The Missing Guide to Modern Graphics APIs – 2. PSOs

Today, we’ll be looking at a fairly simple, but fundamental concept in modern APIs, and using it to springboard onto talking about some different GPU architectures, and that is, the “PSO”, or “Pipeline State Object”. Motivating this necessity is one of the main design considerations of modern graphics APIs, and that is, predictable performance. Basically, the goal is that for every function call in the API, you can reliably group it into one of two categories: either it returns pretty instantly, or it can take a long time to complete.

Previous APIs, like Direct3D 11 and OpenGL, made no such guarantees. Every call had the potential to stall, and often times, unless you had experience on console platforms or were blessed with insider knowledge mostly limited to triple-A game developers, you simply had no idea when these would happen. And even then, you could be in for a surprise: the stalls might change GPU vendors, graphics driver versions, and even based on your game itself. I vividly remember having the experience of debugging a gnarly graphics bug that magically disappeared when I renamed my executable from “ShooterGame.exe” to something else. As a game developer myself, I want my user experience to be as fluid as possible, only having these stalls when the user is at a loading screen, but often times it would be difficult to find a reliable set of API calls to guarantee the expensive stalls happen then. And if you’ve ever played a video game, you’ve certainly had the experience of having the first 10 seconds of wandering around a map be a very rough experience, until everything is loaded in and smooths out again.

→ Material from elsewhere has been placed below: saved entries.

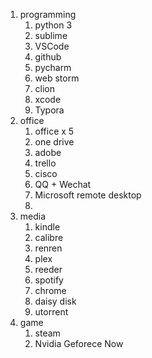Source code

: 1. programming
   1. python 3
   2. sublime
   3. VSCode
   4. github 
   5. pycharm
   6. web storm
   7. clion
   8. xcode
   9. Typora 
2. office
   1. office x 5 
   2. one drive
   3. adobe
   4. trello
   5. cisco
   6. QQ + Wechat
   7. Microsoft remote desktop
   8. 
3. media
   1. kindle
   2. calibre
   3. renren 
   4. plex
   5. reeder
   6. spotify
   7. chrome
   8. daisy disk
   9. utorrent 
4. game
   1. steam
   2. Nvidia Geforece Now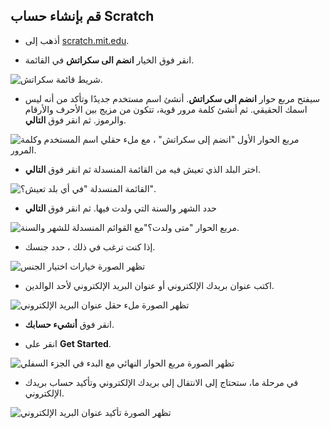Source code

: ## قم بإنشاء حساب Scratch

- أذهب إلى [scratch.mit.edu](https://scratch.mit.edu).

- انقر فوق الخيار **انضم الى سكراتش** في القائمة.

![شريط قائمة سكراتش.](images/join.png)

- سيفتح مربع حوار **انضم الى سكراتش**. أنشئ اسم مستخدم جديدًا وتأكد من أنه ليس اسمك الحقيقي. ثم أنشئ كلمة مرور قوية، تتكون من مزيج بين الأحرف والأرقام والرموز. ثم انقر فوق **التالي**.

![مربع الحوار الأول "انضم إلى سكراتش" ، مع ملء حقلي اسم المستخدم وكلمة المرور.](images/username.png)

- اختر البلد الذي تعيش فيه من القائمة المنسدلة ثم انقر فوق **التالي**.

![القائمة المنسدلة "في أي بلد تعيش؟".](images/country.png)

- حدد الشهر والسنة التي ولدت فيها. ثم انقر فوق **التالي**

![مربع الحوار "متى ولدت؟"مع القوائم المنسدلة للشهر والسنة.](images/age.png)

- إذا كنت ترغب في ذلك ، حدد جنسك.

![تظهر الصورة خيارات اختيار الجنس](images/gender.png)

- اكتب عنوان بريدك الإلكتروني أو عنوان البريد الإلكتروني لأحد الوالدين.

![تظهر الصورة ملء حقل عنوان البريد الإلكتروني](images/email.png)

- انقر فوق **أنشيء حسابك**.

- انقر على **Get Started**.

![تظهر الصورة مربع الحوار النهائي مع البدء في الجزء السفلي](images/start.png)

- في مرحلة ما، ستحتاج إلى الانتقال إلى بريدك الإلكتروني وتأكيد حساب بريدك الإلكتروني.

![تظهر الصورة تأكيد عنوان البريد الإلكتروني](images/confirm.png)

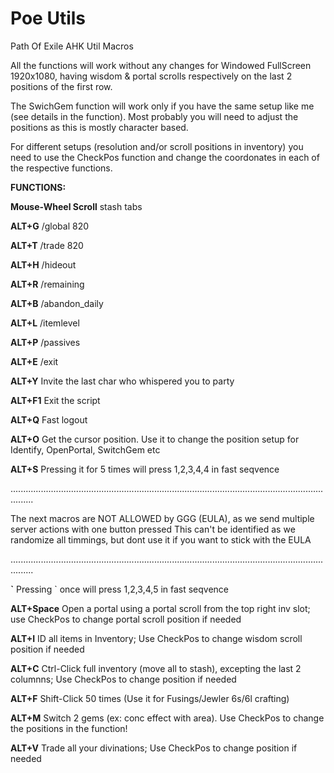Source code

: # Poe Utils
Path Of Exile AHK Util Macros

All the functions will work without any changes for Windowed FullScreen 1920x1080, having wisdom & portal scrolls respectively on the last 2 positions of the first row. 

The SwichGem function will work only if you have the same setup like me (see details in the function). 
Most probably you will need to adjust the positions as this is mostly character based.

For different setups (resolution and/or scroll positions in inventory) you need to use the CheckPos function and change the coordonates in each of the respective functions.

**FUNCTIONS:**

**Mouse-Wheel Scroll** stash tabs

**ALT+G** /global 820

**ALT+T** /trade 820 

**ALT+H** /hideout 

**ALT+R** /remaining

**ALT+B** /abandon_daily

**ALT+L** /itemlevel

**ALT+P** /passives

**ALT+E** /exit

**ALT+Y** Invite the last char who whispered you to party

**ALT+F1** Exit the script

**ALT+Q**  Fast logout

**ALT+O**  Get the cursor position. Use it to change the position setup for Identify, OpenPortal, SwitchGem etc

**ALT+S**  Pressing it for 5 times will press 1,2,3,4,4 in fast seqvence

.....................................................................................................................................

The next macros are NOT ALLOWED by GGG (EULA), as we send multiple server actions with one button pressed
This can't be identified as we randomize all timmings, but dont use it if you want to stick with the EULA 

.....................................................................................................................................


**\`** Pressing \` once will press 1,2,3,4,5 in fast seqvence 

**ALT+Space** Open a portal using a portal scroll from the top right inv slot; use CheckPos to change portal scroll position if needed

**ALT+I** ID all items in Inventory; Use CheckPos to change wisdom scroll position if needed

**ALT+C** Ctrl-Click full inventory (move all to stash), excepting the last 2 columnns; Use CheckPos to change position if needed

**ALT+F** Shift-Click 50 times (Use it for Fusings/Jewler 6s/6l crafting)

**ALT+M** Switch 2 gems (ex: conc effect with area). Use CheckPos to change the positions in the function! 

**ALT+V** Trade all your divinations; Use CheckPos to change position if needed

While the old APIs and driver vendors are not fully to blame for this problem, the lack of guidance, and amount of guesswork means it’s incredibly difficult for a graphics programmer to get it right, especially when trying to ship a single executable that runs smoothly across three different GPU vendors, each with their own independent architectures and drivers.

So, what changed? If you are familiar with OpenGL, and have rendered transparent objects before, you have likely written code like the following:

// Bind the shader program.

// Configure the vertex data.
GLint posLocation = glGetAttribLocation(myShaderProgram, "Position");
glVertexAttribPointer(posLocation, 3, GL_FLOAT, sizeof(struct vertex), offsetof(struct vertex, pos));
GLint clrLocation = glGetAttribLocation(myShaderProgram, "Color");
glVertexAttribPointer(clrLocation, 4, GL_FLOAT, sizeof(struct vertex), offsetof(struct vertex, color));

// First, render opaque parts of the object.
glDisable(GL_BLEND); // Turn off any latent blend state.
glDepthMask(true); // We want to write to the depth buffer.
glDrawElements(GL_TRIANGLES, opaqueTriangleCount, 0);

// Now, render the transparent parts of the object.
glDrawElements(GL_TRIANGLES, transparentTriangleCount, transparentTriangleOffset);

It’s important to note that while GPUs have slowly started to become more programmable, large portions of the pipeline appear to be fixed-function, including things like the how vertex data gets unpacked into the shader attributes, the blending modes, or whether to write to the depth buffer. I say “appear”, because different GPUs have different implementations, and some of them might be programmable. For instance, on most iOS devices, all blending is compiled into the shader. Enabling and disabling the GL_BLEND flag might require the driver to take your shader and recompile it with some bits at the end to blend against the framebuffer. Though this can’t be done immediately inside the glEnable call; the glBlendFunc after affects the shader math using to blend values against the framebuffer, so most drivers will defer this work all the way until the glDrawElements.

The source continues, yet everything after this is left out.